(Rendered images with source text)
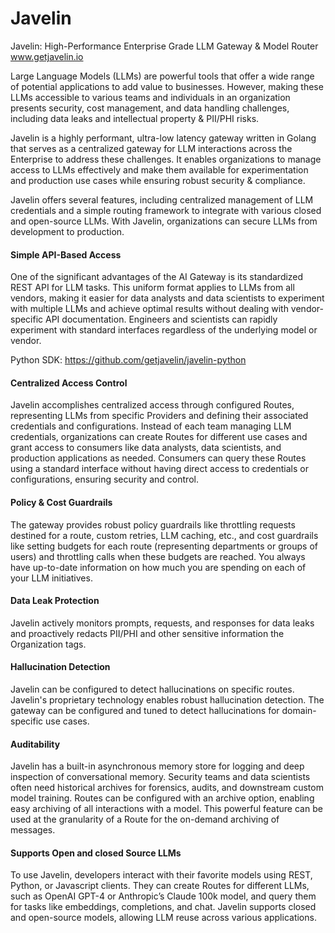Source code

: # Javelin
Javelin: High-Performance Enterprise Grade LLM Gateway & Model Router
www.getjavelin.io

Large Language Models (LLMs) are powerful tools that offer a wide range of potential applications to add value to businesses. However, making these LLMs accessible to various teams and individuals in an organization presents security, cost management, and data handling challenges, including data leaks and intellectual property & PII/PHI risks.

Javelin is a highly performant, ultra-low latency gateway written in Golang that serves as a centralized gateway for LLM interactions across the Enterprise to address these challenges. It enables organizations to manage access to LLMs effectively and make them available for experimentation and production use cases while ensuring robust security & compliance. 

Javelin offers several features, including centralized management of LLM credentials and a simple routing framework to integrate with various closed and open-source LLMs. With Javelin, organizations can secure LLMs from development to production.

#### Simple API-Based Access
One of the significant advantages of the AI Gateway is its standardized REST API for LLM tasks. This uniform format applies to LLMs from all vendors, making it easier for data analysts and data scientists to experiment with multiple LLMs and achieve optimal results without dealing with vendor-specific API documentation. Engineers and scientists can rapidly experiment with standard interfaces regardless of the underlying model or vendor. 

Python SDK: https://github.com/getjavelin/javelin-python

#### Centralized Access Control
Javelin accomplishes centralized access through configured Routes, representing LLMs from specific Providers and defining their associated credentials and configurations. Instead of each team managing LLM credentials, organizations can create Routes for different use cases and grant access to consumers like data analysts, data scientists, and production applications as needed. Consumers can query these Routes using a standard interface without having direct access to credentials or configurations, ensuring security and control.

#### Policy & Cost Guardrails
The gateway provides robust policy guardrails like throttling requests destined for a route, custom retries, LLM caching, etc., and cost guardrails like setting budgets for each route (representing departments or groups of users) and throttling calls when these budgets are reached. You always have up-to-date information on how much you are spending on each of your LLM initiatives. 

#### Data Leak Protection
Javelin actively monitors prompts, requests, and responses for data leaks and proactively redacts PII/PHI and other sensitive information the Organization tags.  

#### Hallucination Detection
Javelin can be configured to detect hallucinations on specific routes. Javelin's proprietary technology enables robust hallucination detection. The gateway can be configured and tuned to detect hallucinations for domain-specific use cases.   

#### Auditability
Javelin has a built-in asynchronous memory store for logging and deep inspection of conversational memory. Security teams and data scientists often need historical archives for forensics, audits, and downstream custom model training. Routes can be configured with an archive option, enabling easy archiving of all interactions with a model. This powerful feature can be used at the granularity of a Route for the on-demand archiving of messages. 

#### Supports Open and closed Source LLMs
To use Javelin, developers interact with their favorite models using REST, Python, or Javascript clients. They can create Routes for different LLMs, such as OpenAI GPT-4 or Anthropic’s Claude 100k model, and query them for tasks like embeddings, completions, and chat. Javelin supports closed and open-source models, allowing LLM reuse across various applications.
...
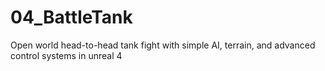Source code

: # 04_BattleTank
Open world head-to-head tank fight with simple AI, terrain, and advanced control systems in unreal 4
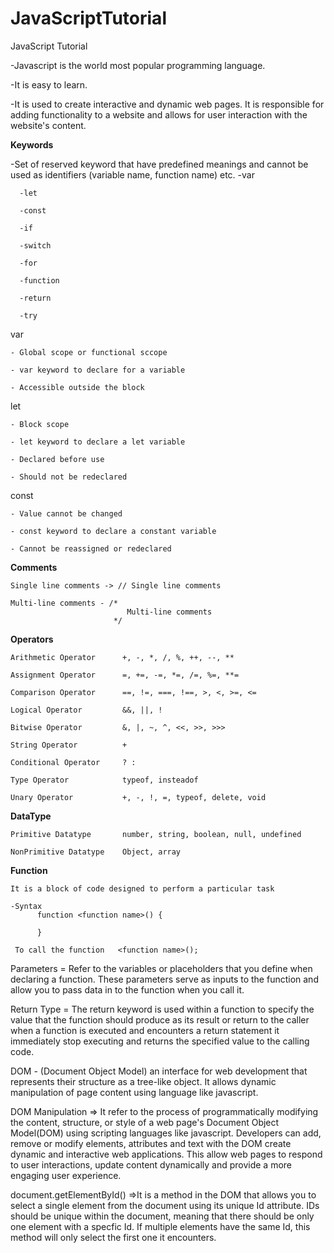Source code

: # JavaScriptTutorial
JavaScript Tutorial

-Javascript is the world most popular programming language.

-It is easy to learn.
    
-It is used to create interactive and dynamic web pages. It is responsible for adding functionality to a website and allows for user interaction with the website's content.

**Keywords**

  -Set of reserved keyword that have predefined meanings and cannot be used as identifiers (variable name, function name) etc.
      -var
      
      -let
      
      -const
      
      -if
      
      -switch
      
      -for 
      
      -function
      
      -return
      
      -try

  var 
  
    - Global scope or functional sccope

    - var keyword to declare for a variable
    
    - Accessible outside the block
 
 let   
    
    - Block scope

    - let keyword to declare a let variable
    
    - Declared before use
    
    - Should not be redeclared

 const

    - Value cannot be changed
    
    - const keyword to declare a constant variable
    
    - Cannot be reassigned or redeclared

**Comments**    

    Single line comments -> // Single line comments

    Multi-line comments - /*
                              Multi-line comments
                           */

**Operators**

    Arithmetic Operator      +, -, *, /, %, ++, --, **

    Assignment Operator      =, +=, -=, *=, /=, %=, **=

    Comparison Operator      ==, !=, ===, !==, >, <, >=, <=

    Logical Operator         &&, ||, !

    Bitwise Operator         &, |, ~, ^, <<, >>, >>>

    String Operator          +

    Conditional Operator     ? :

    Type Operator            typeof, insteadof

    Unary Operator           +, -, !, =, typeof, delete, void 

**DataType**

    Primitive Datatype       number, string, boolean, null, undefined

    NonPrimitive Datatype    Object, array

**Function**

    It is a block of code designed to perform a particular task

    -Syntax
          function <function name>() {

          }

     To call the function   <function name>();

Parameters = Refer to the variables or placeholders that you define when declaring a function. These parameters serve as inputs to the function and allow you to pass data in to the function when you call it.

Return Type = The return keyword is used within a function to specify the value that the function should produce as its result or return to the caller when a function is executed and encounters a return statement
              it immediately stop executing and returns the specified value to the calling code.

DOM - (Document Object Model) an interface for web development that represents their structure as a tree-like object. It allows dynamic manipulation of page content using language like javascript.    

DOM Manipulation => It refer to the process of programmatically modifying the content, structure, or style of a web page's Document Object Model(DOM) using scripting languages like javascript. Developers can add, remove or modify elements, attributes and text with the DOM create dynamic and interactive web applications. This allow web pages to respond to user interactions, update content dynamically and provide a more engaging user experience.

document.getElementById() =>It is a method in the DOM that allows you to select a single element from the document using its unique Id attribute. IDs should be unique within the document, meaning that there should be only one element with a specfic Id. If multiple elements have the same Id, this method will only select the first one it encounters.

▶ **EXERCISE AIM**
All lines in the data above from the one with "Javelin has a" through the one with "To use Javelin, developers" must be repeated exactly, and no others.

▶ **EXPECTED ANSWER**
Javelin has a built-in asynchronous memory store for logging and deep inspection of conversational memory. Security teams and data scientists often need historical archives for forensics, audits, and downstream custom model training. Routes can be configured with an archive option, enabling easy archiving of all interactions with a model. This powerful feature can be used at the granularity of a Route for the on-demand archiving of messages. 

#### Supports Open and closed Source LLMs
To use Javelin, developers interact with their favorite models using REST, Python, or Javascript clients. They can create Routes for different LLMs, such as OpenAI GPT-4 or Anthropic’s Claude 100k model, and query them for tasks like embeddings, completions, and chat. Javelin supports closed and open-source models, allowing LLM reuse across various applications.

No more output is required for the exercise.